Mark E. Shoulson mark at kli.org
Sun Jun 21 18:47:34 CDT 2020


On 6/20/20 9:31 PM, abrahamgross--- via Unicode wrote:
> Basically, yes. unicode has plenty of basic geometric shapes throughout that can be utilized to build interchangeable (and non-PUA) characters. (if Classical Yi ever get accepted, then youll be able to use just about any shape out there for your overstriking needs (the proposal lists over 88k new chars!))
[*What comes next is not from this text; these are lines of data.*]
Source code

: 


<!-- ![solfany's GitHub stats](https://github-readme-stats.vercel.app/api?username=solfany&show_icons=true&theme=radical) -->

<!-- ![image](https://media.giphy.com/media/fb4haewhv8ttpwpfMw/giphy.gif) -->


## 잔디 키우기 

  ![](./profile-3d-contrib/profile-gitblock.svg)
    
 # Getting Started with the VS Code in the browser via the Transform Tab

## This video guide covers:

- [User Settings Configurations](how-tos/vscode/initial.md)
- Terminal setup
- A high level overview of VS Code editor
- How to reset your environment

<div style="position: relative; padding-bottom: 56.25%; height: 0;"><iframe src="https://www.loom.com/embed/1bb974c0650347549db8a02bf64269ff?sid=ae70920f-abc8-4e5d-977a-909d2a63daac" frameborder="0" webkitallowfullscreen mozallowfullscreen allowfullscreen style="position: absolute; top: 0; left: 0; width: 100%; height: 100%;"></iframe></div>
Essentially "painting" with characters.  Which wouldn't work in a 
consistent fashion (you point out yourself it won't render things the 
same if you use different fonts) and would be MUCH more complicated to 
use than just encoding some vector drawing language with Unicode 
code-points (which has been suggested, and has its own raft of issues).  
Which set of Yi characters will paint just the picture of George 
Washington that I want...?  Easier to paint it!

You had previously said

>> What about overstriking a LTR character with a RTL one, or vice-versa?  Which way does the text go after that?
>>
> The text after that goes in the direction of the text afterwards. So for “L←י‎א‎ב” its gonna look like “[L‌י‎]‎ב‎א‎” and for “L←יab” its gonna look like “[Lי]ab”. Meaning that only the very next letter gets overstruck, and anything afterwards continues on like it would normally.
It's not about what happens if you put a strong LTR or RTL character 
afterwards.  Those always carry their own directionality!  Read up on 
the Unicode Bidi algorithm.  The direction of a stream of text is 
stateful, and some characters adapt themselves to what the current 
directionality is.  If I have A←א, what state does that leave things 
in?  Is it the same or different from א←A?